Tutte le promesse – una storia apocrifa
Sarà sicuramente capitato anche a voi di leggere storie come quella raccontata da Raffaele Mozzillo nel suo romanzo Tutte le promesse – una storia apocrifa, pubblicato da Effequ, in grado con soli pochi elementi di aprire cassettini della memoria dimenticati e generare momenti di emozione non trascurabili. E dico questo senza nessun tipo di compiacimento, perché significa che inizio ad avere una certa età. Il fatto è che per i nostalgici dell’epoca sarà difficile uscire indenni dal rischio lacrimuccia facile prodotto dal ricordo del rumore di un’AlfaSud, dai cartoni giapponesi su Tele Capri, dalle giocate del Pibe de oro raccontate alla radio e poi dai goal visti la sera su Novantesimo minuto, condotto all’epoca dall’amico della domenica Paolo Valenti.
Ma tutta questa nostalgia canaglia è veramente poca cosa rispetto alla forza di un libro che sin dalla prima riga risulterà di una potenza sorprendente. Perché Mozzillo in Tutte le promesse riesce con straordinaria facilità a far entrare il lettore in empatia con il protagonista: Lello, un ragazzino che vive in uno di quei paesi stretti tra la città e l’Asse di Supporto Nola-Villa Literno, monumentale infrastruttura, nata con la legge del post terremoto per collegare con una strada a scorrimento veloce i comuni dell’area a nord di Napoli e quelli dell’Agroaversano con la rete autostradale.
Ecco, avete presente il “Post terremoto”?
Lungo come un’era geologica, che nella prima decade si sovrappone agli anni dell’adolescenza di Lello e dei suoi amici.

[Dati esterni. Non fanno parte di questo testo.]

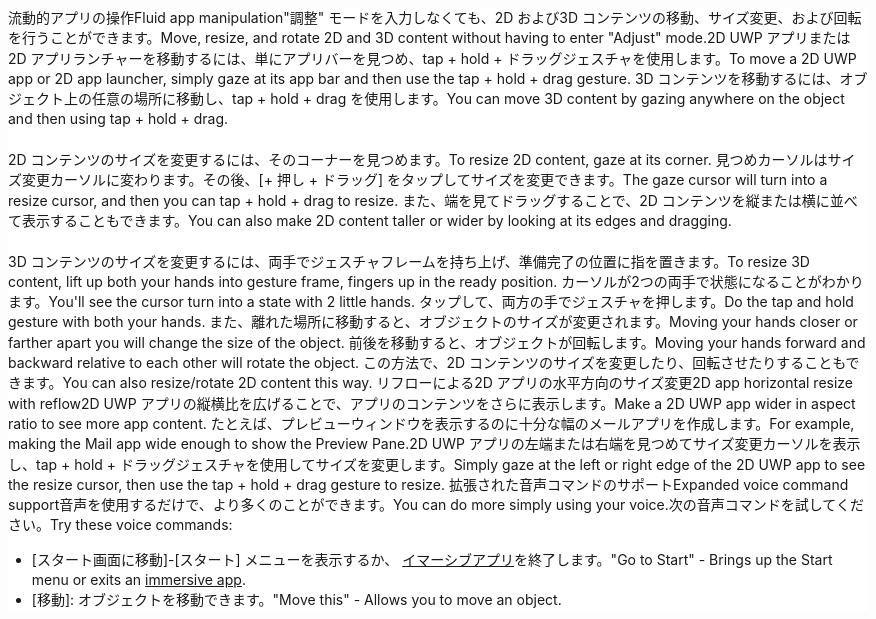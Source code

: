   </tr>
  <tr>
    <td><span data-ttu-id="e68e5-141">流動的アプリの操作</span><span class="sxs-lookup"><span data-stu-id="e68e5-141">Fluid app manipulation</span></span></td><td><span data-ttu-id="e68e5-142">"調整" モードを入力しなくても、2D および3D コンテンツの移動、サイズ変更、および回転を行うことができます。</span><span class="sxs-lookup"><span data-stu-id="e68e5-142">Move, resize, and rotate 2D and 3D content without having to enter "Adjust" mode.</span></span></td><td><span data-ttu-id="e68e5-143">2D UWP アプリまたは2D アプリランチャーを移動するには、単にアプリバーを見つめ、tap + hold + ドラッグジェスチャを使用します。</span><span class="sxs-lookup"><span data-stu-id="e68e5-143">To move a 2D UWP app or 2D app launcher, simply gaze at its app bar and then use the tap + hold + drag gesture.</span></span> <span data-ttu-id="e68e5-144">3D コンテンツを移動するには、オブジェクト上の任意の場所に移動し、tap + hold + drag を使用します。</span><span class="sxs-lookup"><span data-stu-id="e68e5-144">You can move 3D content by gazing anywhere on the object and then using tap + hold + drag.</span></span><br><br><span data-ttu-id="e68e5-145">2D コンテンツのサイズを変更するには、そのコーナーを見つめます。</span><span class="sxs-lookup"><span data-stu-id="e68e5-145">To resize 2D content, gaze at its corner.</span></span> <span data-ttu-id="e68e5-146">見つめカーソルはサイズ変更カーソルに変わります。その後、[+ 押し + ドラッグ] をタップしてサイズを変更できます。</span><span class="sxs-lookup"><span data-stu-id="e68e5-146">The gaze cursor will turn into a resize cursor, and then you can tap + hold + drag to resize.</span></span> <span data-ttu-id="e68e5-147">また、端を見てドラッグすることで、2D コンテンツを縦または横に並べて表示することもできます。</span><span class="sxs-lookup"><span data-stu-id="e68e5-147">You can also make 2D content taller or wider by looking at its edges and dragging.</span></span><br><br><span data-ttu-id="e68e5-148">3D コンテンツのサイズを変更するには、両手でジェスチャフレームを持ち上げ、準備完了の位置に指を置きます。</span><span class="sxs-lookup"><span data-stu-id="e68e5-148">To resize 3D content, lift up both your hands into gesture frame, fingers up in the ready position.</span></span> <span data-ttu-id="e68e5-149">カーソルが2つの両手で状態になることがわかります。</span><span class="sxs-lookup"><span data-stu-id="e68e5-149">You'll see the cursor turn into a state with 2 little hands.</span></span> <span data-ttu-id="e68e5-150">タップして、両方の手でジェスチャを押します。</span><span class="sxs-lookup"><span data-stu-id="e68e5-150">Do the tap and hold gesture with both your hands.</span></span> <span data-ttu-id="e68e5-151">また、離れた場所に移動すると、オブジェクトのサイズが変更されます。</span><span class="sxs-lookup"><span data-stu-id="e68e5-151">Moving your hands closer or farther apart you will change the size of the object.</span></span> <span data-ttu-id="e68e5-152">前後を移動すると、オブジェクトが回転します。</span><span class="sxs-lookup"><span data-stu-id="e68e5-152">Moving your hands forward and backward relative to each other will rotate the object.</span></span> <span data-ttu-id="e68e5-153">この方法で、2D コンテンツのサイズを変更したり、回転させたりすることもできます。</span><span class="sxs-lookup"><span data-stu-id="e68e5-153">You can also resize/rotate 2D content this way.</span></span></td>
  </tr>
  <tr>
    <td><span data-ttu-id="e68e5-154">リフローによる2D アプリの水平方向のサイズ変更</span><span class="sxs-lookup"><span data-stu-id="e68e5-154">2D app horizontal resize with reflow</span></span></td><td><span data-ttu-id="e68e5-155">2D UWP アプリの縦横比を広げることで、アプリのコンテンツをさらに表示します。</span><span class="sxs-lookup"><span data-stu-id="e68e5-155">Make a 2D UWP app wider in aspect ratio to see more app content.</span></span> <span data-ttu-id="e68e5-156">たとえば、プレビューウィンドウを表示するのに十分な幅のメールアプリを作成します。</span><span class="sxs-lookup"><span data-stu-id="e68e5-156">For example, making the Mail app wide enough to show the Preview Pane.</span></span></td><td><span data-ttu-id="e68e5-157">2D UWP アプリの左端または右端を見つめてサイズ変更カーソルを表示し、tap + hold + ドラッグジェスチャを使用してサイズを変更します。</span><span class="sxs-lookup"><span data-stu-id="e68e5-157">Simply gaze at the left or right edge of the 2D UWP app to see the resize cursor, then use the tap + hold + drag gesture to resize.</span></span></td>
  </tr>
  <tr>
    <td><span data-ttu-id="e68e5-158">拡張された音声コマンドのサポート</span><span class="sxs-lookup"><span data-stu-id="e68e5-158">Expanded voice command support</span></span></td><td><span data-ttu-id="e68e5-159">音声を使用するだけで、より多くのことができます。</span><span class="sxs-lookup"><span data-stu-id="e68e5-159">You can do more simply using your voice.</span></span></td><td><span data-ttu-id="e68e5-160">次の音声コマンドを試してください。</span><span class="sxs-lookup"><span data-stu-id="e68e5-160">Try these voice commands:</span></span><ul><li><span data-ttu-id="e68e5-161">[スタート画面に移動]-[スタート] メニューを表示するか、 <a href="https://docs.microsoft.com/windows/mixed-reality/design/app-views">イマーシブアプリ</a>を終了します。</span><span class="sxs-lookup"><span data-stu-id="e68e5-161">"Go to Start" - Brings up the Start menu or exits an <a href="https://docs.microsoft.com/windows/mixed-reality/design/app-views">immersive app</a>.</span></span></li><li><span data-ttu-id="e68e5-162">[移動]: オブジェクトを移動できます。</span><span class="sxs-lookup"><span data-stu-id="e68e5-162">"Move this" - Allows you to move an object.</span></span></li></ul></td>
  </tr>
  <tr>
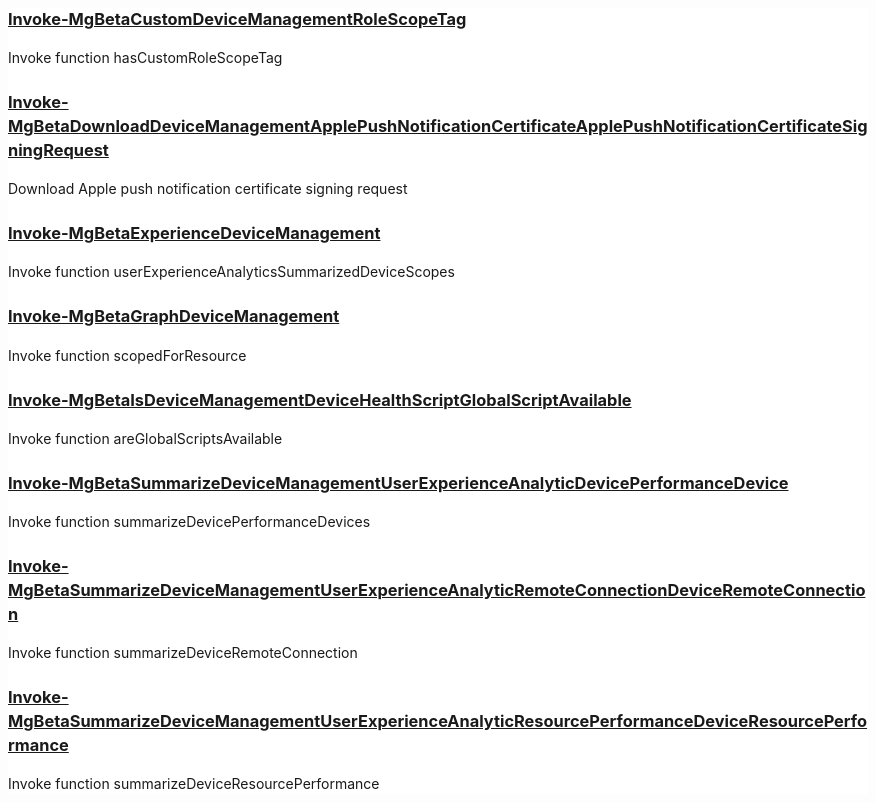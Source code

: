 ### [Invoke-MgBetaCustomDeviceManagementRoleScopeTag](Invoke-MgBetaCustomDeviceManagementRoleScopeTag.md)
Invoke function hasCustomRoleScopeTag

### [Invoke-MgBetaDownloadDeviceManagementApplePushNotificationCertificateApplePushNotificationCertificateSigningRequest](Invoke-MgBetaDownloadDeviceManagementApplePushNotificationCertificateApplePushNotificationCertificateSigningRequest.md)
Download Apple push notification certificate signing request

### [Invoke-MgBetaExperienceDeviceManagement](Invoke-MgBetaExperienceDeviceManagement.md)
Invoke function userExperienceAnalyticsSummarizedDeviceScopes

### [Invoke-MgBetaGraphDeviceManagement](Invoke-MgBetaGraphDeviceManagement.md)
Invoke function scopedForResource

### [Invoke-MgBetaIsDeviceManagementDeviceHealthScriptGlobalScriptAvailable](Invoke-MgBetaIsDeviceManagementDeviceHealthScriptGlobalScriptAvailable.md)
Invoke function areGlobalScriptsAvailable

### [Invoke-MgBetaSummarizeDeviceManagementUserExperienceAnalyticDevicePerformanceDevice](Invoke-MgBetaSummarizeDeviceManagementUserExperienceAnalyticDevicePerformanceDevice.md)
Invoke function summarizeDevicePerformanceDevices

### [Invoke-MgBetaSummarizeDeviceManagementUserExperienceAnalyticRemoteConnectionDeviceRemoteConnection](Invoke-MgBetaSummarizeDeviceManagementUserExperienceAnalyticRemoteConnectionDeviceRemoteConnection.md)
Invoke function summarizeDeviceRemoteConnection

### [Invoke-MgBetaSummarizeDeviceManagementUserExperienceAnalyticResourcePerformanceDeviceResourcePerformance](Invoke-MgBetaSummarizeDeviceManagementUserExperienceAnalyticResourcePerformanceDeviceResourcePerformance.md)
Invoke function summarizeDeviceResourcePerformance

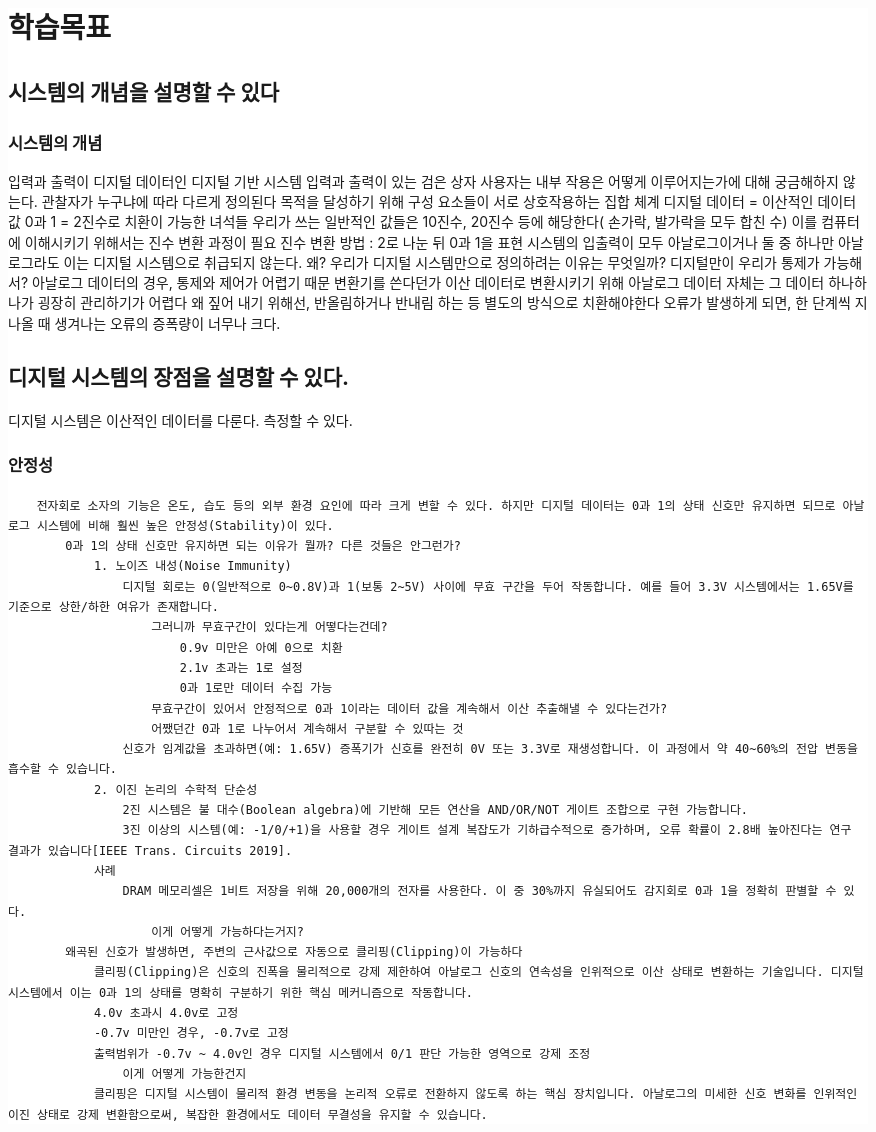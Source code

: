 # 학습목표

## 시스템의 개념을 설명할 수 있다

### 시스템의 개념
입력과 출력이 디지털 데이터인 디지털 기반 시스템
입력과 출력이 있는 검은 상자
	사용자는 내부 작용은 어떻게 이루어지는가에 대해 궁금해하지 않는다.
	관찰자가 누구냐에 따라 다르게 정의된다
    목적을 달성하기 위해 구성 요소들이 서로 상호작용하는 집합 체계
디지털 데이터 = 이산적인 데이터 값
0과 1 = 2진수로 치환이 가능한 녀석들
우리가 쓰는 일반적인 값들은 10진수, 20진수 등에 해당한다( 손가락, 발가락을 모두 합친 수) 이를 컴퓨터에 이해시키기 위해서는 진수 변환 과정이 필요
진수 변환 방법 : 2로 나눈 뒤 0과 1을 표현
시스템의 입출력이 모두 아날로그이거나 둘 중 하나만 아날로그라도 이는 디지털 시스템으로 취급되지 않는다.
	왜?
		우리가 디지털 시스템만으로 정의하려는 이유는 무엇일까?
		디지털만이 우리가 통제가 가능해서?
		아날로그 데이터의 경우, 통제와 제어가 어렵기 때문
			변환기를 쓴다던가
				이산 데이터로 변환시키기 위해
			아날로그 데이터 자체는 그 데이터 하나하나가 굉장히 관리하기가 어렵다
				왜
					짚어 내기 위해선, 반올림하거나 반내림 하는 등 별도의 방식으로 치환해야한다
					오류가 발생하게 되면, 한 단계씩 지나올 때 생겨나는 오류의 증폭량이 너무나 크다.

## 디지털 시스템의 장점을 설명할 수 있다.

디지털 시스템은 이산적인 데이터를 다룬다. 측정할 수 있다.
### 안정성
		전자회로 소자의 기능은 온도, 습도 등의 외부 환경 요인에 따라 크게 변할 수 있다. 하지만 디지털 데이터는 0과 1의 상태 신호만 유지하면 되므로 아날로그 시스템에 비해 훨씬 높은 안정성(Stability)이 있다.
			0과 1의 상태 신호만 유지하면 되는 이유가 뭘까? 다른 것들은 안그런가?		
                1. 노이즈 내성(Noise Immunity)
					디지털 회로는 0(일반적으로 0~0.8V)과 1(보통 2~5V) 사이에 무효 구간을 두어 작동합니다. 예를 들어 3.3V 시스템에서는 1.65V를 기준으로 상한/하한 여유가 존재합니다.
						그러니까 무효구간이 있다는게 어떻다는건데?
							0.9v 미만은 아예 0으로 치환
							2.1v 초과는 1로 설정
							0과 1로만 데이터 수집 가능
						무효구간이 있어서 안정적으로 0과 1이라는 데이터 값을 계속해서 이산 추출해낼 수 있다는건가?
						어쨌던간 0과 1로 나누어서 계속해서 구분할 수 있따는 것
					신호가 임계값을 초과하면(예: 1.65V) 증폭기가 신호를 완전히 0V 또는 3.3V로 재생성합니다. 이 과정에서 약 40~60%의 전압 변동을 흡수할 수 있습니다.
				2. 이진 논리의 수학적 단순성
					2진 시스템은 불 대수(Boolean algebra)에 기반해 모든 연산을 AND/OR/NOT 게이트 조합으로 구현 가능합니다.
					3진 이상의 시스템(예: -1/0/+1)을 사용할 경우 게이트 설계 복잡도가 기하급수적으로 증가하며, 오류 확률이 2.8배 높아진다는 연구 결과가 있습니다[IEEE Trans. Circuits 2019].
				사례
					DRAM 메모리셀은 1비트 저장을 위해 20,000개의 전자를 사용한다. 이 중 30%까지 유실되어도 감지회로 0과 1을 정확히 판별할 수 있다.
						이게 어떻게 가능하다는거지?
			왜곡된 신호가 발생하면, 주변의 근사값으로 자동으로 클리핑(Clipping)이 가능하다
				클리핑(Clipping)은 신호의 진폭을 물리적으로 강제 제한하여 아날로그 신호의 연속성을 인위적으로 이산 상태로 변환하는 기술입니다. 디지털 시스템에서 이는 0과 1의 상태를 명확히 구분하기 위한 핵심 메커니즘으로 작동합니다.
				4.0v 초과시 4.0v로 고정
				-0.7v 미만인 경우, -0.7v로 고정
				출력범위가 -0.7v ~ 4.0v인 경우 디지털 시스템에서 0/1 판단 가능한 영역으로 강제 조정
					이게 어떻게 가능한건지
				클리핑은 디지털 시스템이 물리적 환경 변동을 논리적 오류로 전환하지 않도록 하는 핵심 장치입니다. 아날로그의 미세한 신호 변화를 인위적인 이진 상태로 강제 변환함으로써, 복잡한 환경에서도 데이터 무결성을 유지할 수 있습니다.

Una volta un mio amico e coetaneo, per dare a delle ragazze più giovani di noi indizi sulla nostra età, disse: “ siamo nati e cresciuti in quell’epoca storica in cui Paolo Bonolis era conosciuto come Piolo di bim bum bam”. Credo che per implicazioni filosofiche di cui non sono al corrente, preferì l’esempio di Bonolis a quello del primo decennio del “post sisma”.
Mozzillo, a differenza del mio amico, sceglie invece di osservare la stessa epoca da un punto di vista diverso: un fosso all’interno del quale Lello, Feliciano e Mariarosaria guardano gli effetti della mutazione antropologica del territorio e si trovano a contatto con gli zombie (l’eroina è un must di quegli anni), i morti di camorra, una religione ancora opprimente e finanche con un bullismo 1.0, fatto ancora di prevaricazione e violenza fisica (i meccanismi micidiali dei social sono ancora difficili da immaginare).
I quindici capitoli, uno per ogni promessa alla madonna contenuta nel rosario, diventano così una sorta di richiesta d’indulgenza degli esclusi, quelli che abitano in questa terra di mezzo, espressione di un’idea di città che si espande, che diventa laboratorio sociale di una sottospecie di turbo capitalismo, in cui è oggi possibile ritrovare tutte le definizioni di periferia: i rioni di edilizia popolare, i quartieri dormitorio, le vaste zone di abusivismo, le aree di sviluppo industriale, i grandi centri commerciali, le discariche perdita d’occhio tra Giugliano e l’Agroaversano. E poi i fuochi e la puzza di monnezza bruciata che hanno battezzano definitivamente un territorio.
Quant’evveriddio io veramente non ci volevo nascere qui. In tutti i modi, visto che è andata così, che in questa vita mi sono ritrovato a passare di qui, come per caso, debbo sopravviverci. Ma non per sempre, giusto il tempo di darmi una scadenza e rispettarla.
Mozzillo in Tutte le promesse alterna momenti di puro genio narrativo a momenti di cinismo e di poesia. Come quando, a bordo dell’Alfasud del padre, Lello e i suoi amici scansano i blocchi di cemento che impediscono l’accesso alla rampa della superstrada in costruzione e tentano la fuga, che uno con un po’ di fantasia pensa quasi a Springsteen in Born to run. Solo che qui il viaggio ha il rumore nobile di un’Alfasud (auto orgoglio del territorio) e l’odore di copertoni bruciati della Nola-Villa Literno, una strada che corre fino a Pinetamare. Lì dove “imitando la narrazione della Genesi, qualcuno pensò di prendere dei mattoni e costruire un città e una torre che arrivasse fino al cielo”: il Villaggio Coppola.